### Task goal
Output only the lines of the entries that follow, starting at the one with "This project is" and running down to the one with "1. **Supports FM", both included and unchanged.

### Dataset extract
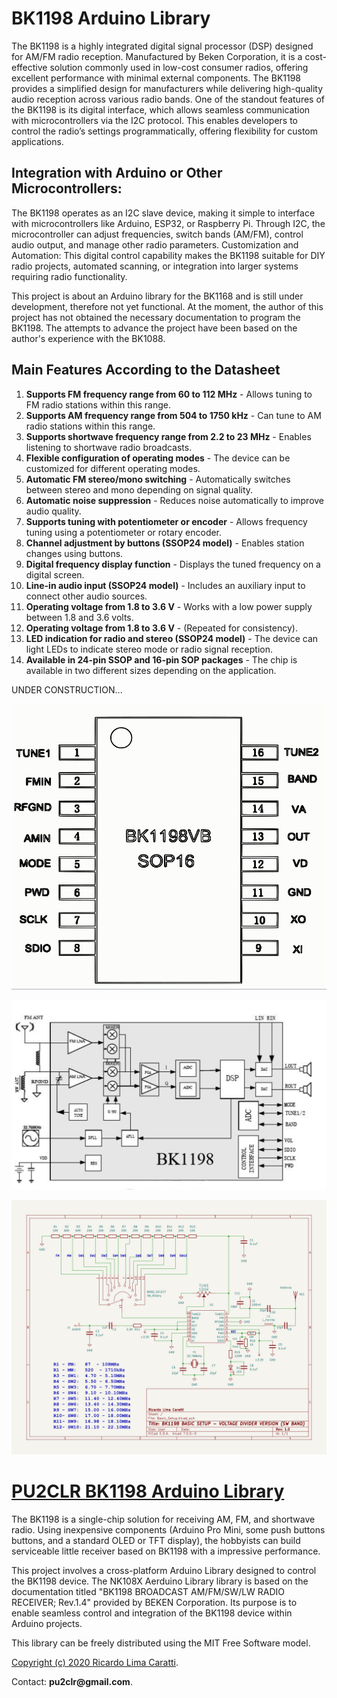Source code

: # BK1198 Arduino Library

The BK1198 is a highly integrated digital signal processor (DSP) designed for AM/FM radio reception. Manufactured by Beken Corporation, it is a cost-effective solution commonly used in low-cost consumer radios, offering excellent performance with minimal external components. The BK1198 provides a simplified design for manufacturers while delivering high-quality audio reception across various radio bands.
One of the standout features of the BK1198 is its digital interface, which allows seamless communication with microcontrollers via the I2C protocol. This enables developers to control the radio’s settings programmatically, offering flexibility for custom applications.

## Integration with Arduino or Other Microcontrollers:

The BK1198 operates as an I2C slave device, making it simple to interface with microcontrollers like Arduino, ESP32, or Raspberry Pi.
Through I2C, the microcontroller can adjust frequencies, switch bands (AM/FM), control audio output, and manage other radio parameters.
Customization and Automation: This digital control capability makes the BK1198 suitable for DIY radio projects, automated scanning, or integration into larger systems requiring radio functionality.

This project is about an Arduino library for the BK1168 and is still under development, therefore not yet functional. At the moment, the author of this project has not obtained the necessary documentation to program the BK1198. The attempts to advance the project have been based on the author's experience with the BK1088.


## Main Features According to the Datasheet

1. **Supports FM frequency range from 60 to 112 MHz** - Allows tuning to FM radio stations within this range.  
2. **Supports AM frequency range from 504 to 1750 kHz** - Can tune to AM radio stations within this range.  
3. **Supports shortwave frequency range from 2.2 to 23 MHz** -  Enables listening to shortwave radio broadcasts.  
4. **Flexible configuration of operating modes** -  The device can be customized for different operating modes.  
5. **Automatic FM stereo/mono switching** -  Automatically switches between stereo and mono depending on signal quality.  
6. **Automatic noise suppression** -  Reduces noise automatically to improve audio quality.  
7. **Supports tuning with potentiometer or encoder** - Allows frequency tuning using a potentiometer or rotary encoder.  
8. **Channel adjustment by buttons (SSOP24 model)** - Enables station changes using buttons.  
9. **Digital frequency display function** - Displays the tuned frequency on a digital screen.  
10. **Line-in audio input (SSOP24 model)** - Includes an auxiliary input to connect other audio sources.  
11. **Operating voltage from 1.8 to 3.6 V** - Works with a low power supply between 1.8 and 3.6 volts.  
12. **Operating voltage from 1.8 to 3.6 V** - (Repeated for consistency).  
13. **LED indication for radio and stereo (SSOP24 model)** - The device can light LEDs to indicate stereo mode or radio signal reception.  
14. **Available in 24-pin SSOP and 16-pin SOP packages** - The chip is available in two different sizes depending on the application.  


UNDER CONSTRUCTION...



![BK1198 PINOUT](./extras/Images/Modification/RX_01/BK1198VM_PINOUT_05.jpg)


![Block Diagram](./extras/Images/Modification/RX_01/Block_Diag.jpg)


![Schematic](./extras/Images/Modification/RX_01/BASIC_CIRCUIT_WITH_VOLTAGE_DIVIDER.jpg)



# [PU2CLR BK1198 Arduino Library](https://pu2clr.github.io/BK1198/)

The BK1198 is a single-chip solution for receiving AM, FM, and shortwave radio. 
Using inexpensive components (Arduino Pro Mini, some push buttons buttons, and a standard OLED or TFT display), the  hobbyists can build serviceable little receiver based on BK1198 with a impressive performance.  

This project involves a cross-platform Arduino Library designed to control the BK1198 device. The NK108X Aerduino Library library is based on the documentation titled "BK1198 BROADCAST AM/FM/SW/LW RADIO RECEIVER; Rev.1.4" provided by BEKEN Corporation. Its purpose is to enable seamless control and integration of the BK1198 device within Arduino projects.

This library can be freely distributed using the MIT Free Software model. 

[Copyright (c) 2020 Ricardo Lima Caratti](https://pu2clr.github.io/BK1198/#mit-license). 

Contact: __pu2clr@gmail.com__.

### Solution to this problem
This project is about an Arduino library for the BK1168 and is still under development, therefore not yet functional. At the moment, the author of this project has not obtained the necessary documentation to program the BK1198. The attempts to advance the project have been based on the author's experience with the BK1088.


## Main Features According to the Datasheet

1. **Supports FM frequency range from 60 to 112 MHz** - Allows tuning to FM radio stations within this range.  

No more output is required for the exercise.